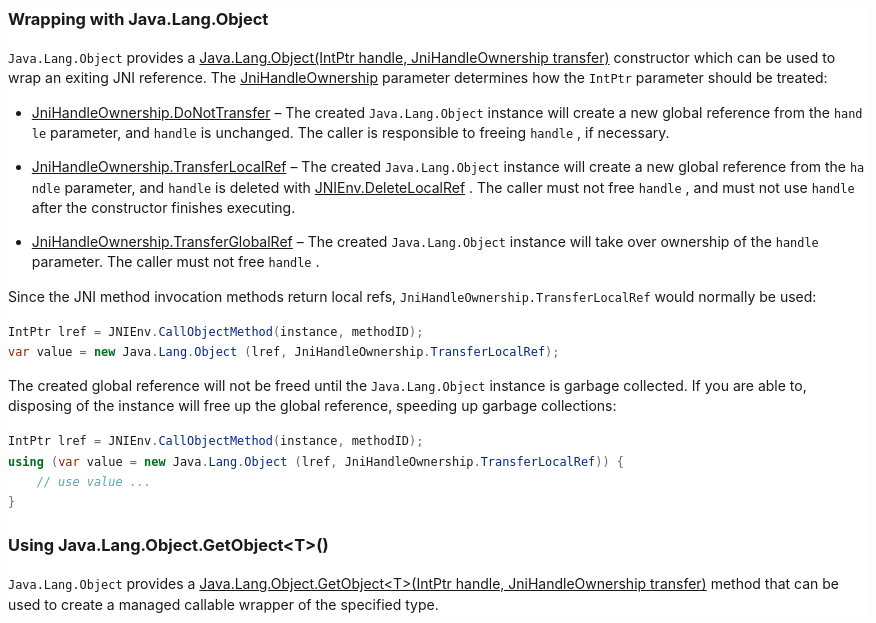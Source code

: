 

### Wrapping with Java.Lang.Object

`Java.Lang.Object` provides a
[Java.Lang.Object(IntPtr handle, JniHandleOwnership transfer)](https://developer.xamarin.com/api/constructor/Java.Lang.Object.Object/p/System.IntPtr/Android.Runtime.JniHandleOwnership/)
constructor which can be used to wrap an exiting JNI reference. The
[JniHandleOwnership](https://developer.xamarin.com/api/type/Android.Runtime.JniHandleOwnership/)
parameter determines how the `IntPtr` parameter should be treated:

-   [JniHandleOwnership.DoNotTransfer](https://developer.xamarin.com/api/field/Android.Runtime.JniHandleOwnership.DoNotTransfer/)
    &ndash; The created `Java.Lang.Object` instance will create a new global
    reference from the `handle` parameter, and `handle` is unchanged.
    The caller is responsible to freeing `handle` , if necessary.

-   [JniHandleOwnership.TransferLocalRef](https://developer.xamarin.com/api/field/Android.Runtime.JniHandleOwnership.TransferLocalRef/)
    &ndash; The created `Java.Lang.Object` instance will create a new global
    reference from the `handle` parameter, and `handle` is deleted with
    [JNIEnv.DeleteLocalRef](https://developer.xamarin.com/api/member/Android.Runtime.JNIEnv.DeleteLocalRef/)
    . The caller must not free `handle` , and must not use `handle`
    after the constructor finishes executing.

-   [JniHandleOwnership.TransferGlobalRef](https://developer.xamarin.com/api/field/Android.Runtime.JniHandleOwnership.TransferLocalRef/)
    &ndash; The created `Java.Lang.Object` instance will take over ownership
    of the `handle` parameter. The caller must not free `handle` .


Since the JNI method invocation methods return local refs,
`JniHandleOwnership.TransferLocalRef` would normally be used:

```csharp
IntPtr lref = JNIEnv.CallObjectMethod(instance, methodID);
var value = new Java.Lang.Object (lref, JniHandleOwnership.TransferLocalRef);
```

The created global reference will not be freed until the
`Java.Lang.Object` instance is garbage collected. If you are able to,
disposing of the instance will free up the global reference, speeding
up garbage collections:

```csharp
IntPtr lref = JNIEnv.CallObjectMethod(instance, methodID);
using (var value = new Java.Lang.Object (lref, JniHandleOwnership.TransferLocalRef)) {
    // use value ...
}
```



### Using Java.Lang.Object.GetObject&lt;T&gt;()

`Java.Lang.Object` provides a
[Java.Lang.Object.GetObject&lt;T&gt;(IntPtr handle, JniHandleOwnership transfer)](https://developer.xamarin.com/api/member/Java.Lang.Object.GetObject%7BT%7D/p/System.IntPtr/Android.Runtime.JniHandleOwnership/)
method that can be used to create a managed callable wrapper of the
specified type.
--------------------------------
* **Problem statement**: Only the lines from the one with "The caller is" to the end of the entries above belong in your answer. Retype them exactly.

* **Exercise result**:
    The caller is responsible to freeing `handle` , if necessary.

-   [JniHandleOwnership.TransferLocalRef](https://developer.xamarin.com/api/field/Android.Runtime.JniHandleOwnership.TransferLocalRef/)
    &ndash; The created `Java.Lang.Object` instance will create a new global
    reference from the `handle` parameter, and `handle` is deleted with
    [JNIEnv.DeleteLocalRef](https://developer.xamarin.com/api/member/Android.Runtime.JNIEnv.DeleteLocalRef/)
    . The caller must not free `handle` , and must not use `handle`
    after the constructor finishes executing.

-   [JniHandleOwnership.TransferGlobalRef](https://developer.xamarin.com/api/field/Android.Runtime.JniHandleOwnership.TransferLocalRef/)
    &ndash; The created `Java.Lang.Object` instance will take over ownership
    of the `handle` parameter. The caller must not free `handle` .


Since the JNI method invocation methods return local refs,
`JniHandleOwnership.TransferLocalRef` would normally be used:

```csharp
IntPtr lref = JNIEnv.CallObjectMethod(instance, methodID);
var value = new Java.Lang.Object (lref, JniHandleOwnership.TransferLocalRef);
```

The created global reference will not be freed until the
`Java.Lang.Object` instance is garbage collected. If you are able to,
disposing of the instance will free up the global reference, speeding
up garbage collections:

```csharp
IntPtr lref = JNIEnv.CallObjectMethod(instance, methodID);
using (var value = new Java.Lang.Object (lref, JniHandleOwnership.TransferLocalRef)) {
    // use value ...
}
```



### Using Java.Lang.Object.GetObject&lt;T&gt;()

`Java.Lang.Object` provides a
[Java.Lang.Object.GetObject&lt;T&gt;(IntPtr handle, JniHandleOwnership transfer)](https://developer.xamarin.com/api/member/Java.Lang.Object.GetObject%7BT%7D/p/System.IntPtr/Android.Runtime.JniHandleOwnership/)
method that can be used to create a managed callable wrapper of the
specified type.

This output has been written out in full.